■ **Try it**
Every record below is to be retyped exactly, with the pictures left out.

■ **Stored data**
######

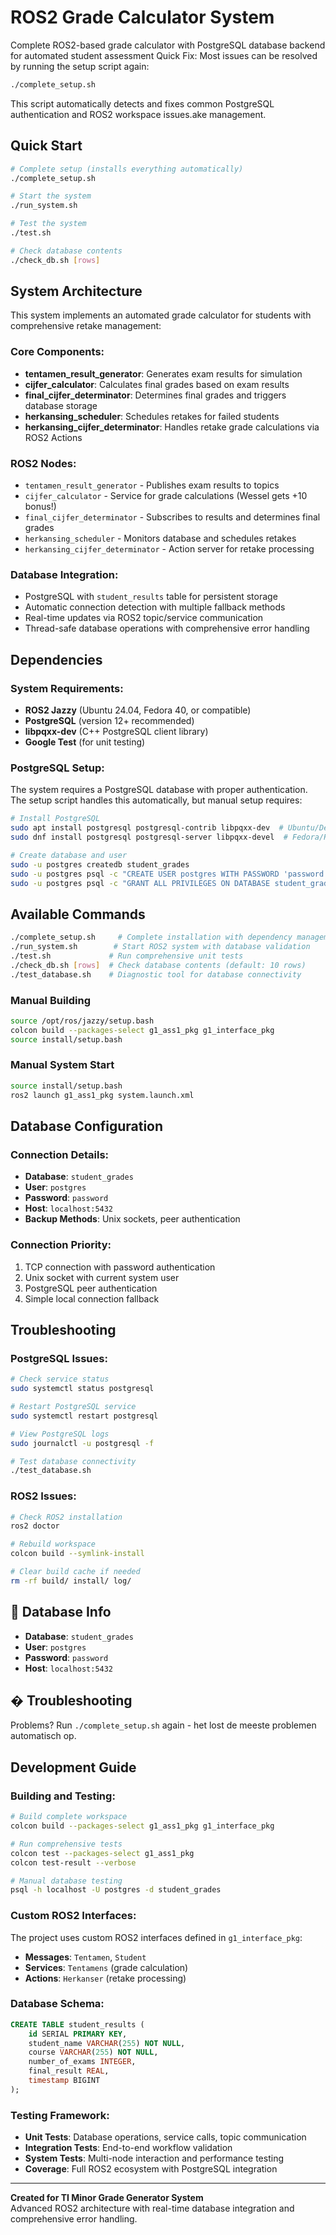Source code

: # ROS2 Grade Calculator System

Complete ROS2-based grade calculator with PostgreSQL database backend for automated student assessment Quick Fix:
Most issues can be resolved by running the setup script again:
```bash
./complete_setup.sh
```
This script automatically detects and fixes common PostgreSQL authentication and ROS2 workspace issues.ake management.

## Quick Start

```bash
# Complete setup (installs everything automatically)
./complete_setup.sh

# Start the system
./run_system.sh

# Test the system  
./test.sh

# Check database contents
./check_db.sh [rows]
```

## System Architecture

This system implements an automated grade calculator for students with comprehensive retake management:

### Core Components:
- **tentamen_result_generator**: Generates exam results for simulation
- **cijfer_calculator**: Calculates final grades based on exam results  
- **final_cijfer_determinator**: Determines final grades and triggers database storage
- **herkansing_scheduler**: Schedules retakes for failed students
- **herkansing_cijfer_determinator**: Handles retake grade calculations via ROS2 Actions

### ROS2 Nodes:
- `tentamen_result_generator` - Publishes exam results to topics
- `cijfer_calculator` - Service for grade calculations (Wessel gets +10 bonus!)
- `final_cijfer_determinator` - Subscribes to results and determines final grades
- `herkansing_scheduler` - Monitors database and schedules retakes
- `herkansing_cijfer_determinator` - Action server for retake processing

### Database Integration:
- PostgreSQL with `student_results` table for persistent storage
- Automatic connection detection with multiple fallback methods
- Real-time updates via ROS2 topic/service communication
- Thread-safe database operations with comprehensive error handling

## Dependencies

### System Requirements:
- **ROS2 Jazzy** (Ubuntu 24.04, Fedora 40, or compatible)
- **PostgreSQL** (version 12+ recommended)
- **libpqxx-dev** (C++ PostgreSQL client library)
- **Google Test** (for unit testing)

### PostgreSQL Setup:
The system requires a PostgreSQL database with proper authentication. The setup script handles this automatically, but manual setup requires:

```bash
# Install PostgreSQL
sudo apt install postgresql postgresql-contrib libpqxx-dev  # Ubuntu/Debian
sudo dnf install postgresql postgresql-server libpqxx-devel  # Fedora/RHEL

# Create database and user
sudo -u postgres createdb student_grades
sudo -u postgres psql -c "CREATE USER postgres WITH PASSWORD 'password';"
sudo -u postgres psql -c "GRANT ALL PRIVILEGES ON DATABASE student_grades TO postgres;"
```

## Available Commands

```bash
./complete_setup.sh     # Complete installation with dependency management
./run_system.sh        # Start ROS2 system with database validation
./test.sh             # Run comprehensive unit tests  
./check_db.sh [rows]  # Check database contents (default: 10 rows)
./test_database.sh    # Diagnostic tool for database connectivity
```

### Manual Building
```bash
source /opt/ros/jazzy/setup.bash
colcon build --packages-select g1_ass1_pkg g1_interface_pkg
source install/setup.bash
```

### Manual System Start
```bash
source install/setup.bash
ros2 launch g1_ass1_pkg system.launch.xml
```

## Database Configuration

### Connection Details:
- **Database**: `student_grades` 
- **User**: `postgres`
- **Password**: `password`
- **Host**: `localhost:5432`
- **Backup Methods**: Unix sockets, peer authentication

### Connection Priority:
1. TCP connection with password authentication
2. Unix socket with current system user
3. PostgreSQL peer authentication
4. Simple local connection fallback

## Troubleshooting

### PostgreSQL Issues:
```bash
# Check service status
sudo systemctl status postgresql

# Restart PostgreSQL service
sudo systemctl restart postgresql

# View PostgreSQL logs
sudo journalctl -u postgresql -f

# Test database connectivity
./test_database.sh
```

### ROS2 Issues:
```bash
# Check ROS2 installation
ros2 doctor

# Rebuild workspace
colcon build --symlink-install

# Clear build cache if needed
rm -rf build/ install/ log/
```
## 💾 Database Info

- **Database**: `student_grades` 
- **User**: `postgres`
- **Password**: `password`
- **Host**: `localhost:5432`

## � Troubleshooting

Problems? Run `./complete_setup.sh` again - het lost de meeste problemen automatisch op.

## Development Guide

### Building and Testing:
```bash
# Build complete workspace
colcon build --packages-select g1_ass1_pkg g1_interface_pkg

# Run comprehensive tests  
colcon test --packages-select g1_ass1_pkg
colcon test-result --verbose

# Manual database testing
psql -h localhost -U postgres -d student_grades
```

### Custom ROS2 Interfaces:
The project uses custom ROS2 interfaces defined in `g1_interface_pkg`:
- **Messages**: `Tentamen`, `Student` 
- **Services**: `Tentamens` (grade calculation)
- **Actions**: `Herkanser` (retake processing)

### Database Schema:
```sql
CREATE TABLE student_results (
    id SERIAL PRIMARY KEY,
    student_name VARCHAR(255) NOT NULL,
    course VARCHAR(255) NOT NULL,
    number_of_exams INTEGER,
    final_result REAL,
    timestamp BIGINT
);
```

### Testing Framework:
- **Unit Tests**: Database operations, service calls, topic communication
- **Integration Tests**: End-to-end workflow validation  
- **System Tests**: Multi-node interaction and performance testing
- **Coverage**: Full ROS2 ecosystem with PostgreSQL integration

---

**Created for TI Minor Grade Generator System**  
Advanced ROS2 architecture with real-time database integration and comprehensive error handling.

######

■ **Task solution**
Source code

: # ROS2 Grade Calculator System

Complete ROS2-based grade calculator with PostgreSQL database backend for automated student assessment Quick Fix:
Most issues can be resolved by running the setup script again:
```bash
./complete_setup.sh
```
This script automatically detects and fixes common PostgreSQL authentication and ROS2 workspace issues.ake management.

## Quick Start

```bash
# Complete setup (installs everything automatically)
./complete_setup.sh

# Start the system
./run_system.sh

# Test the system  
./test.sh

# Check database contents
./check_db.sh [rows]
```

## System Architecture

This system implements an automated grade calculator for students with comprehensive retake management:

### Core Components:
- **tentamen_result_generator**: Generates exam results for simulation
- **cijfer_calculator**: Calculates final grades based on exam results  
- **final_cijfer_determinator**: Determines final grades and triggers database storage
- **herkansing_scheduler**: Schedules retakes for failed students
- **herkansing_cijfer_determinator**: Handles retake grade calculations via ROS2 Actions

### ROS2 Nodes:
- `tentamen_result_generator` - Publishes exam results to topics
- `cijfer_calculator` - Service for grade calculations (Wessel gets +10 bonus!)
- `final_cijfer_determinator` - Subscribes to results and determines final grades
- `herkansing_scheduler` - Monitors database and schedules retakes
- `herkansing_cijfer_determinator` - Action server for retake processing

### Database Integration:
- PostgreSQL with `student_results` table for persistent storage
- Automatic connection detection with multiple fallback methods
- Real-time updates via ROS2 topic/service communication
- Thread-safe database operations with comprehensive error handling

## Dependencies

### System Requirements:
- **ROS2 Jazzy** (Ubuntu 24.04, Fedora 40, or compatible)
- **PostgreSQL** (version 12+ recommended)
- **libpqxx-dev** (C++ PostgreSQL client library)
- **Google Test** (for unit testing)

### PostgreSQL Setup:
The system requires a PostgreSQL database with proper authentication. The setup script handles this automatically, but manual setup requires:

```bash
# Install PostgreSQL
sudo apt install postgresql postgresql-contrib libpqxx-dev  # Ubuntu/Debian
sudo dnf install postgresql postgresql-server libpqxx-devel  # Fedora/RHEL

# Create database and user
sudo -u postgres createdb student_grades
sudo -u postgres psql -c "CREATE USER postgres WITH PASSWORD 'password';"
sudo -u postgres psql -c "GRANT ALL PRIVILEGES ON DATABASE student_grades TO postgres;"
```

## Available Commands

```bash
./complete_setup.sh     # Complete installation with dependency management
./run_system.sh        # Start ROS2 system with database validation
./test.sh             # Run comprehensive unit tests  
./check_db.sh [rows]  # Check database contents (default: 10 rows)
./test_database.sh    # Diagnostic tool for database connectivity
```

### Manual Building
```bash
source /opt/ros/jazzy/setup.bash
colcon build --packages-select g1_ass1_pkg g1_interface_pkg
source install/setup.bash
```

### Manual System Start
```bash
source install/setup.bash
ros2 launch g1_ass1_pkg system.launch.xml
```

## Database Configuration

### Connection Details:
- **Database**: `student_grades` 
- **User**: `postgres`
- **Password**: `password`
- **Host**: `localhost:5432`
- **Backup Methods**: Unix sockets, peer authentication

### Connection Priority:
1. TCP connection with password authentication
2. Unix socket with current system user
3. PostgreSQL peer authentication
4. Simple local connection fallback

## Troubleshooting

### PostgreSQL Issues:
```bash
# Check service status
sudo systemctl status postgresql

# Restart PostgreSQL service
sudo systemctl restart postgresql

# View PostgreSQL logs
sudo journalctl -u postgresql -f

# Test database connectivity
./test_database.sh
```

### ROS2 Issues:
```bash
# Check ROS2 installation
ros2 doctor

# Rebuild workspace
colcon build --symlink-install

# Clear build cache if needed
rm -rf build/ install/ log/
```
## 💾 Database Info

- **Database**: `student_grades` 
- **User**: `postgres`
- **Password**: `password`
- **Host**: `localhost:5432`

## � Troubleshooting

Problems? Run `./complete_setup.sh` again - het lost de meeste problemen automatisch op.

## Development Guide

### Building and Testing:
```bash
# Build complete workspace
colcon build --packages-select g1_ass1_pkg g1_interface_pkg

# Run comprehensive tests  
colcon test --packages-select g1_ass1_pkg
colcon test-result --verbose

# Manual database testing
psql -h localhost -U postgres -d student_grades
```

### Custom ROS2 Interfaces:
The project uses custom ROS2 interfaces defined in `g1_interface_pkg`:
- **Messages**: `Tentamen`, `Student` 
- **Services**: `Tentamens` (grade calculation)
- **Actions**: `Herkanser` (retake processing)

### Database Schema:
```sql
CREATE TABLE student_results (
    id SERIAL PRIMARY KEY,
    student_name VARCHAR(255) NOT NULL,
    course VARCHAR(255) NOT NULL,
    number_of_exams INTEGER,
    final_result REAL,
    timestamp BIGINT
);
```

### Testing Framework:
- **Unit Tests**: Database operations, service calls, topic communication
- **Integration Tests**: End-to-end workflow validation  
- **System Tests**: Multi-node interaction and performance testing
- **Coverage**: Full ROS2 ecosystem with PostgreSQL integration

---

**Created for TI Minor Grade Generator System**  
Advanced ROS2 architecture with real-time database integration and comprehensive error handling.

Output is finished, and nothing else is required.